Care Leavers Absent from Higher Education

A forgotten cohort? Including people from out-of-home care in Australian higher education policy, by Andrew Harvey, Lisa Andrewartha and Patricia McNamara in the Australian Journal of Education

Abstract

“People from out-of-home care backgrounds are largely absent from Australian higher education equity policy. Compared with the UK, Australia has moved slowly to consider legislative and programme incentives for young people who leave state, foster or kinship care and who wish to access higher education. One major reason for the relative inaction of the Australian higher education sector towards this cohort is the rigidity of the national equity framework established in 1990. This article argues that policy reform is required to improve the participation of people from out-of-home care backgrounds in Australian higher education. Effort could be directed into revising the national equity framework, in particular by including out-of-home care as a specific group to be monitored. In addition to revising the national policy architecture, further devolution of equity policy to institutional level may enable greater engagement with the out-of-home care cohort.”

Read the full article here.

Comments

This article is excellent – as far as it goes. It alerts Higher Education policy makers to the need to revise the Australian equity framework (which was introduced 15 years ago) by including Care Leavers as one of a number of cohorts of disadvantaged students given special attention in university entry and support programs.

However, the authors largely  ignore the source of the problem: the huge barriers to success for Care Leavers in primary and secondary schools as the necessary pre-requisites to tertiary study. 

Care Leavers Australasia Network (CLAN) surveys (2008, 2011) show that nearly a quarter of Care Leavers had no schooling beyond primary level.
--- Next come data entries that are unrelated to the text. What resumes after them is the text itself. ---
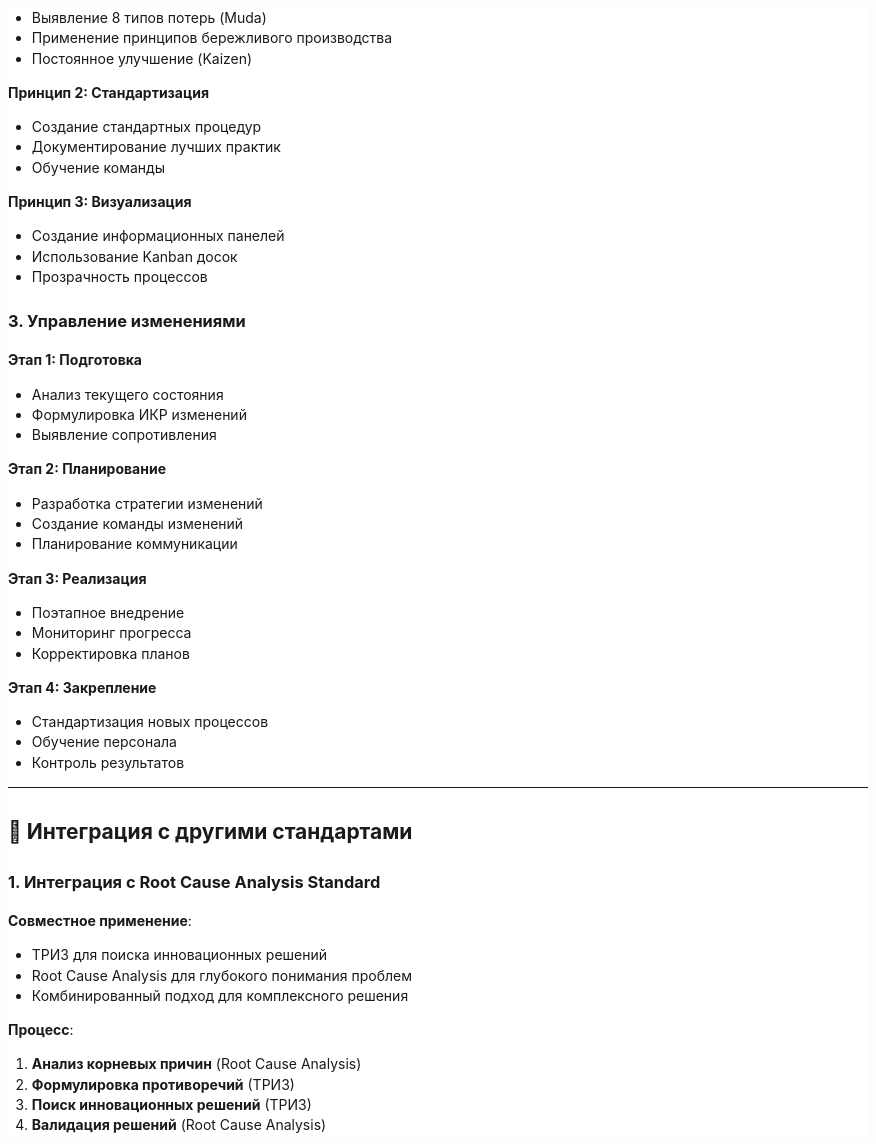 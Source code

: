 - Выявление 8 типов потерь (Muda)
- Применение принципов бережливого производства
- Постоянное улучшение (Kaizen)

**Принцип 2: Стандартизация**

- Создание стандартных процедур
- Документирование лучших практик
- Обучение команды

**Принцип 3: Визуализация**

- Создание информационных панелей
- Использование Kanban досок
- Прозрачность процессов

### 3. Управление изменениями

**Этап 1: Подготовка**

- Анализ текущего состояния
- Формулировка ИКР изменений
- Выявление сопротивления

**Этап 2: Планирование**

- Разработка стратегии изменений
- Создание команды изменений
- Планирование коммуникации

**Этап 3: Реализация**

- Поэтапное внедрение
- Мониторинг прогресса
- Корректировка планов

**Этап 4: Закрепление**

- Стандартизация новых процессов
- Обучение персонала
- Контроль результатов

---

## 🔄 Интеграция с другими стандартами

### 1. Интеграция с Root Cause Analysis Standard

**Совместное применение**:

- ТРИЗ для поиска инновационных решений
- Root Cause Analysis для глубокого понимания проблем
- Комбинированный подход для комплексного решения

**Процесс**:

1. **Анализ корневых причин** (Root Cause Analysis)
2. **Формулировка противоречий** (ТРИЗ)
3. **Поиск инновационных решений** (ТРИЗ)
4. **Валидация решений** (Root Cause Analysis)
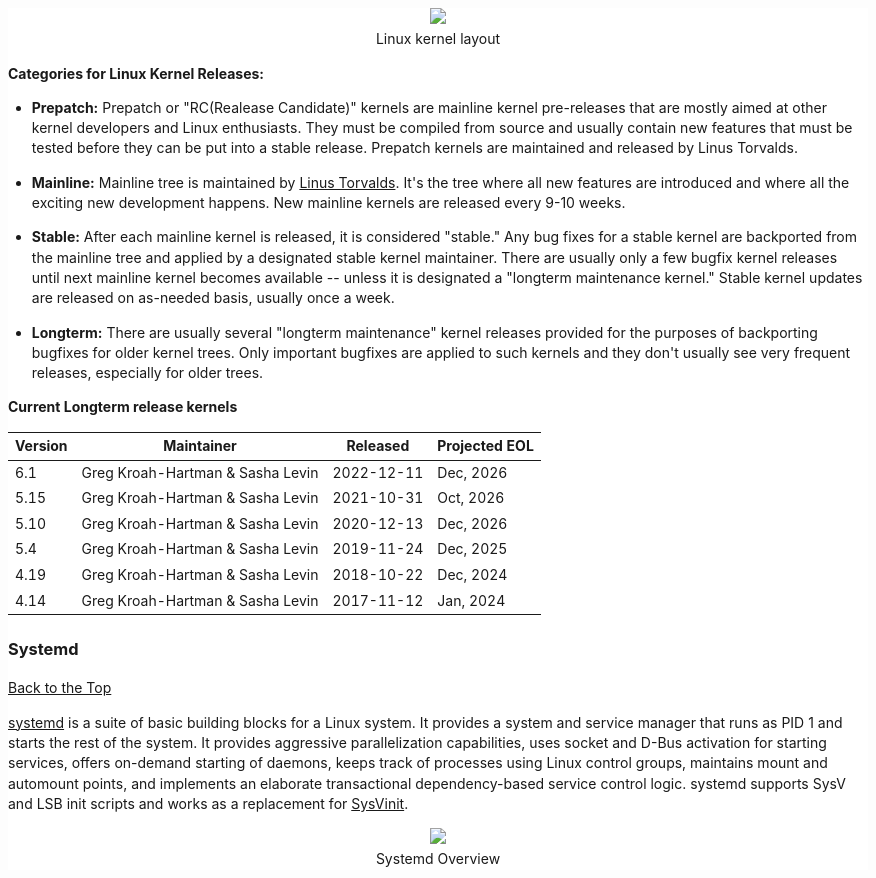 <p align="center">
  <img src="https://user-images.githubusercontent.com/45159366/219989150-5b6d5f1d-e7f8-4c5e-8fb9-5359f1acc54d.png">
  <br />
Linux kernel layout
</p>

**Categories for Linux Kernel Releases:**

* **Prepatch:** Prepatch or "RC(Realease Candidate)" kernels are mainline kernel pre-releases that are mostly aimed at other kernel developers and Linux enthusiasts. They must be compiled from source and usually contain new features that must be tested before they can be put into a stable release. Prepatch kernels are maintained and released by Linus Torvalds.
    
* **Mainline:** Mainline tree is maintained by [Linus Torvalds](https://en.wikipedia.org/wiki/Linus_Torvalds). It's the tree where all new features are introduced and where all the exciting new development happens. New mainline kernels are released every 9-10 weeks.
    
* **Stable:** After each mainline kernel is released, it is considered "stable." Any bug fixes for a stable kernel are backported from the mainline tree and applied by a designated stable kernel maintainer. There are usually only a few bugfix kernel releases until next mainline kernel becomes available -- unless it is designated a "longterm maintenance kernel." Stable kernel updates are released on as-needed basis, usually once a week.
    
* **Longterm:** There are usually several "longterm maintenance" kernel releases provided for the purposes of backporting bugfixes for older kernel trees. Only important bugfixes are applied to such kernels and they don't usually see very frequent releases, especially for older trees. 

**Current Longterm release kernels**
 
|Version |Maintainer |	Released |Projected EOL|
|------|------|-----|-----|
|6.1 |Greg Kroah-Hartman & Sasha Levin |2022-12-11 |Dec, 2026|
|5.15 |Greg Kroah-Hartman & Sasha Levin |2021-10-31 |Oct, 2026|
|5.10 |Greg Kroah-Hartman & Sasha Levin |2020-12-13 |Dec, 2026|
|5.4 |Greg Kroah-Hartman & Sasha Levin 	|2019-11-24 |Dec, 2025|
|4.19 |Greg Kroah-Hartman & Sasha Levin |2018-10-22 |Dec, 2024|
|4.14 |Greg Kroah-Hartman & Sasha Levin |2017-11-12 |Jan, 2024|

### Systemd
[Back to the Top](#table-of-contents)

[systemd](https://systemd.io/) is a suite of basic building blocks for a Linux system. It provides a system and service manager that runs as PID 1 and starts the rest of the system. It provides aggressive parallelization capabilities, uses socket and D-Bus activation for starting services, offers on-demand starting of daemons, keeps track of processes using Linux control groups, maintains mount and automount points, and implements an elaborate transactional dependency-based service control logic. systemd supports SysV and LSB init scripts and works as a replacement for [SysVinit](https://wiki.archlinux.org/title/SysVinit).

<p align="center">
  <img src="https://user-images.githubusercontent.com/45159366/190265681-2266a967-096f-43be-a7ca-ae48815aa5e2.png">
  <br />
Systemd Overview
</p>
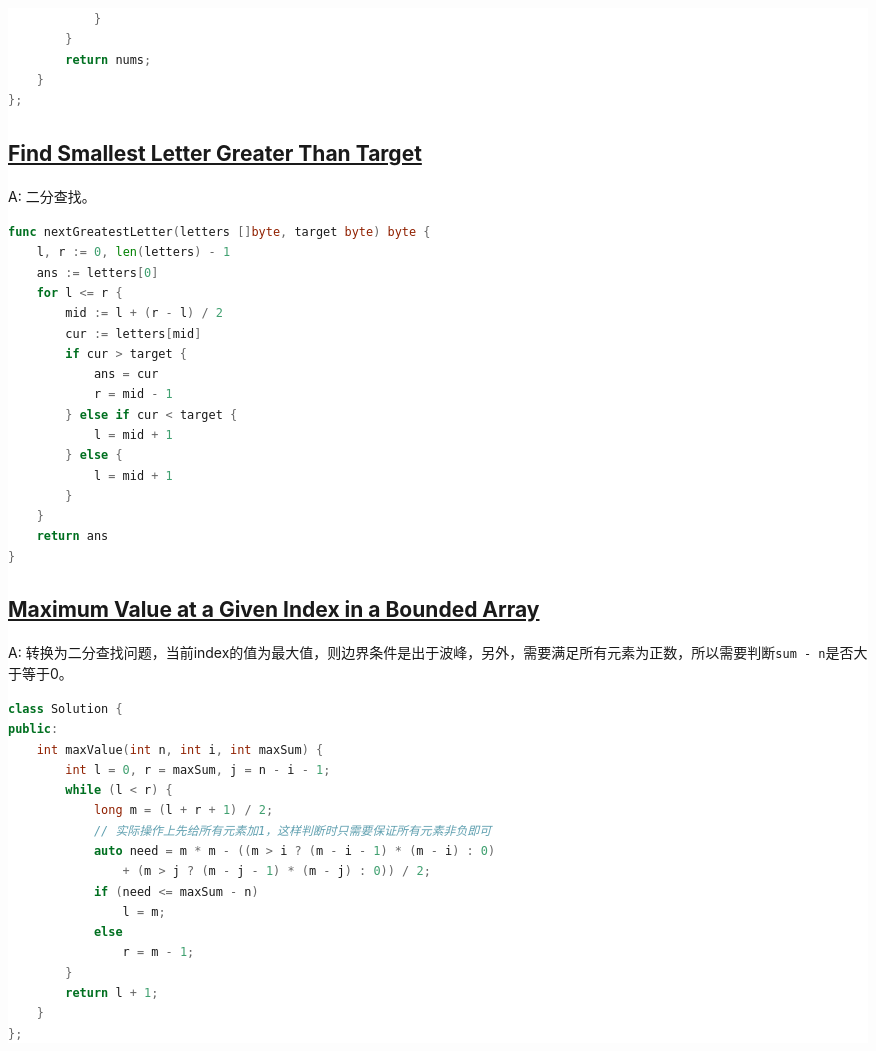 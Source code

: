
 ```cpp
            }
        }
        return nums;
    }
};
```

## [Find Smallest Letter Greater Than Target](https://leetcode.com/problems/find-smallest-letter-greater-than-target)

A: 二分查找。

```go
func nextGreatestLetter(letters []byte, target byte) byte {
    l, r := 0, len(letters) - 1
    ans := letters[0]
    for l <= r {
        mid := l + (r - l) / 2
        cur := letters[mid]
        if cur > target {
            ans = cur
            r = mid - 1
        } else if cur < target {
            l = mid + 1
        } else {
            l = mid + 1
        }
    }
    return ans
}
```

## [Maximum Value at a Given Index in a Bounded Array](https://leetcode.com/problems/maximum-value-at-a-given-index-in-a-bounded-array)

A: 转换为二分查找问题，当前index的值为最大值，则边界条件是出于波峰，另外，需要满足所有元素为正数，所以需要判断`sum - n`是否大于等于0。

```cpp
class Solution {
public:
    int maxValue(int n, int i, int maxSum) {
        int l = 0, r = maxSum, j = n - i - 1;
        while (l < r) {
            long m = (l + r + 1) / 2;
            // 实际操作上先给所有元素加1，这样判断时只需要保证所有元素非负即可
            auto need = m * m - ((m > i ? (m - i - 1) * (m - i) : 0)
                + (m > j ? (m - j - 1) * (m - j) : 0)) / 2;
            if (need <= maxSum - n)
                l = m;
            else
                r = m - 1;
        }
        return l + 1;
    }
};
```
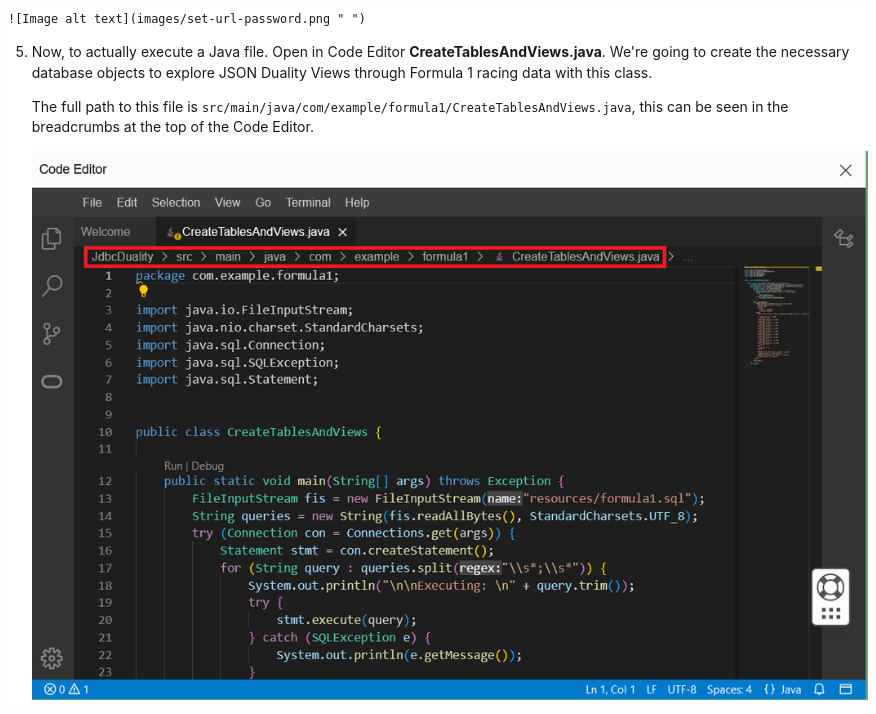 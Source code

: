     ![Image alt text](images/set-url-password.png " ")

5. Now, to actually execute a Java file. Open in Code Editor **CreateTablesAndViews.java**. We're going to create the necessary database objects to explore JSON Duality Views through Formula 1 racing data with this class.

    The full path to this file is `src/main/java/com/example/formula1/CreateTablesAndViews.java`, this can be seen in the breadcrumbs at the top of the Code Editor.

    ![create tables and views file](images/create-tables-and-views.png)
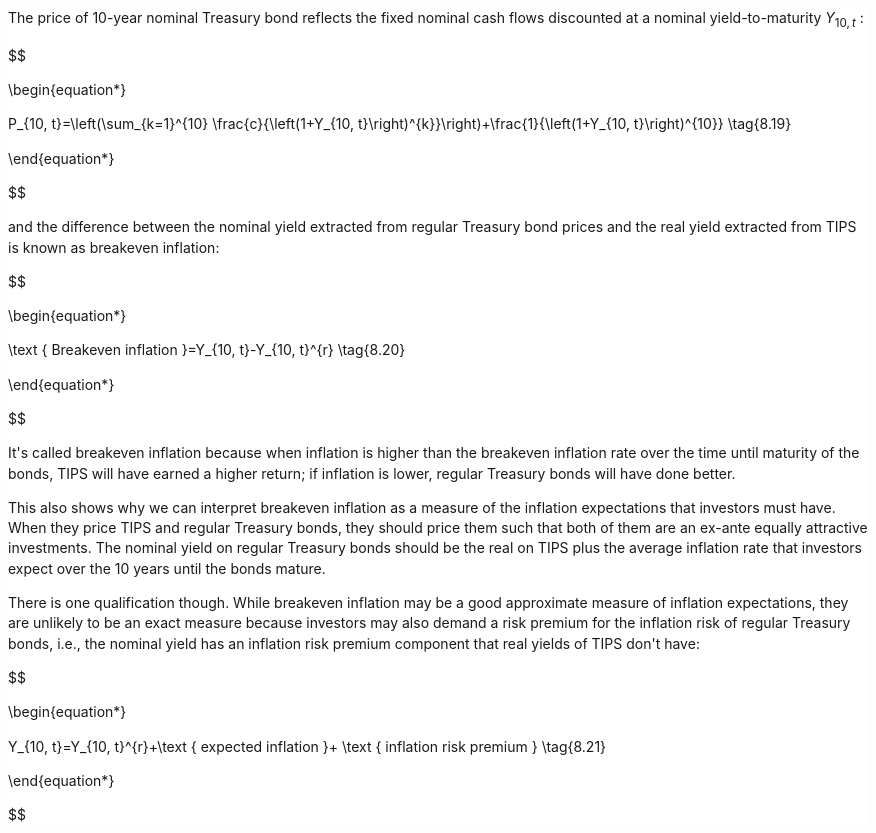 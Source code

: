   

The price of 10-year nominal Treasury bond reflects the fixed nominal cash flows discounted at a nominal yield-to-maturity $Y_{10, t}$ :

  

$$

\begin{equation*}

P_{10, t}=\left(\sum_{k=1}^{10} \frac{c}{\left(1+Y_{10, t}\right)^{k}}\right)+\frac{1}{\left(1+Y_{10, t}\right)^{10}} \tag{8.19}

\end{equation*}

$$

  

and the difference between the nominal yield extracted from regular Treasury bond prices and the real yield extracted from TIPS is known as breakeven inflation:

  

$$

\begin{equation*}

\text { Breakeven inflation }=Y_{10, t}-Y_{10, t}^{r} \tag{8.20}

\end{equation*}

$$

  

It's called breakeven inflation because when inflation is higher than the breakeven inflation rate over the time until maturity of the bonds, TIPS will have earned a higher return; if inflation is lower, regular Treasury bonds will have done better.

  

This also shows why we can interpret breakeven inflation as a measure of the inflation expectations that investors must have. When they price TIPS and regular Treasury bonds, they should price them such that both of them are an ex-ante equally attractive investments. The nominal yield on regular Treasury bonds should be the real on TIPS plus the average inflation rate that investors expect over the 10 years until the bonds mature.

  

There is one qualification though. While breakeven inflation may be a good approximate measure of inflation expectations, they are unlikely to be an exact measure because investors may also demand a risk premium for the inflation risk of regular Treasury bonds, i.e., the nominal yield has an inflation risk premium component that real yields of TIPS don't have:

  

$$

\begin{equation*}

Y_{10, t}=Y_{10, t}^{r}+\text { expected inflation }+ \text { inflation risk premium } \tag{8.21}

\end{equation*}

$$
More than 50%  left school without having even the first level of certificate (Year 10). 

Many were abused, emotionally, physically and sexually to the point where survival was a more pressing issue than getting an education. But equally important, many report that their ‘carers’ routinely told them they were worthless and would never make anything of themselves. It’s easy to be demoralised when the adults looking after you tell you that you will be one of life’s failures.

To reinforce that culture of low expectations, ‘carers’ pushed young people out of ‘care’ as soon as they were old enough to get a job – any job. Many, of course, soon joined the long queues of the unemployed, the homeless and the marginalised. Many would love to get a university education – and some have somehow achieved that. But for many, many more, getting a university education is the last thing they have time to dream of.

What’s needed is far more fundamental than a change of culture and  the odd scholarship at university.